Sustaining behavior change involves taking these principles and applying them to create a mutually reinforcing system in which capability, opportunity and motivation support each other (Table 2). For example, sustained improvements in knowledge will need education about viral transmission and its prevention to be built into educational programs at all levels. Improved opportunity will require structural changes to inhabited spaces to make it easier to achieve social distancing when required. Sustained changes to motivation will involve the development of social identities that place greater value on behaviors that mitigate infection risk and the development of habits and routines that embed these behaviors into everyday life.

Table 2 Ways to create sustained behavior change for pandemic prevention and mitigation

The principles noted above are generic. Detailed scientific investigation is needed to develop and successfully apply them to create interventions suited to different scenarios. Such interventions have been called ‘behavioral, environmental, social and systems interventions’ (BESSIs)4. Despite the importance of these kinds of intervention, research investment in all BESSIs collectively has been estimated to be less than 4% of the $3.3 billion in global spending on COVID-19 research20. In a comparison of BESSI versus pharmacological trials, the contrast is stark: as of December 2020, there were 1,725 registered pharmacological trials and 213 conducted pharmacological trials, but only 11 registered BESSI trials and 3 conducted BESSI trials21.

Tackling inequalities

An important lesson from the COVID-19 pandemic is that no person or community or country can protect themselves or itself on their or its own: humans are all interconnected, and solutions must be global. Building pandemic-resilient societies for the future must include changing population-wide behaviors, as well as reducing inequalities. Embedding behaviors into societies requires changes to physical and social environments, such as fostering safe workplaces and norms around hygiene behaviors. These need to be underpinned by community activation, organization regulation and national legislation.
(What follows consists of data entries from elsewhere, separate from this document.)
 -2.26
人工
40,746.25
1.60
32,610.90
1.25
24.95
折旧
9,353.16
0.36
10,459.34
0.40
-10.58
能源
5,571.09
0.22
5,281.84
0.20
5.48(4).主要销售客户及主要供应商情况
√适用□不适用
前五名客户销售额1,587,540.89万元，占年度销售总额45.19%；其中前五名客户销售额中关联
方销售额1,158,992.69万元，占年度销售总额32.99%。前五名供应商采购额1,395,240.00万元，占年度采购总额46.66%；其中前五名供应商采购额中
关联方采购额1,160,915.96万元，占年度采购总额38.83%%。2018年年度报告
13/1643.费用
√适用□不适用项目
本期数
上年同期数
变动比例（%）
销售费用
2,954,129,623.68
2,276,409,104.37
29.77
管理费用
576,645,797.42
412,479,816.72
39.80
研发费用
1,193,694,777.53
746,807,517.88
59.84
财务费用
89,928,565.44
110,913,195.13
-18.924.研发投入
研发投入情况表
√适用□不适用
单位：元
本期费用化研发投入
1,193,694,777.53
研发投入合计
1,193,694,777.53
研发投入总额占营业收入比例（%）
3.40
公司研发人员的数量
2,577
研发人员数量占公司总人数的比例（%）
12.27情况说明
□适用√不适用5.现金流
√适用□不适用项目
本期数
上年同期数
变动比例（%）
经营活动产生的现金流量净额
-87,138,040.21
Societies that are already unequal have been made more so by the COVID-19 pandemic, with the virus spreading most aggressively in overcrowded, multigenerational housing and poorly regulated workplaces. Furthermore, those with pre-existing health problems and those from specific ethnic backgrounds, both linked to poverty, were hit harder by the virus. Structural racism in many countries meant that those who were already more vulnerable were made doubly so due to low incomes and poor working conditions. On top of these increased inequalities came government policies that exacerbated inequalities further in many countries. In the UK, workers on regular salaries were more financially protected than those working in the precarious economy, and mortgage-holders were better protected than renters.

Testing for the virus, as well as medicines and vaccines, will continue to be vital to the strategy for tackling COVID-19 and future pandemics. But a substantial rebalancing of funding on research and programs needed to embed behavioral changes across society and address inequality will also be critical in the long run.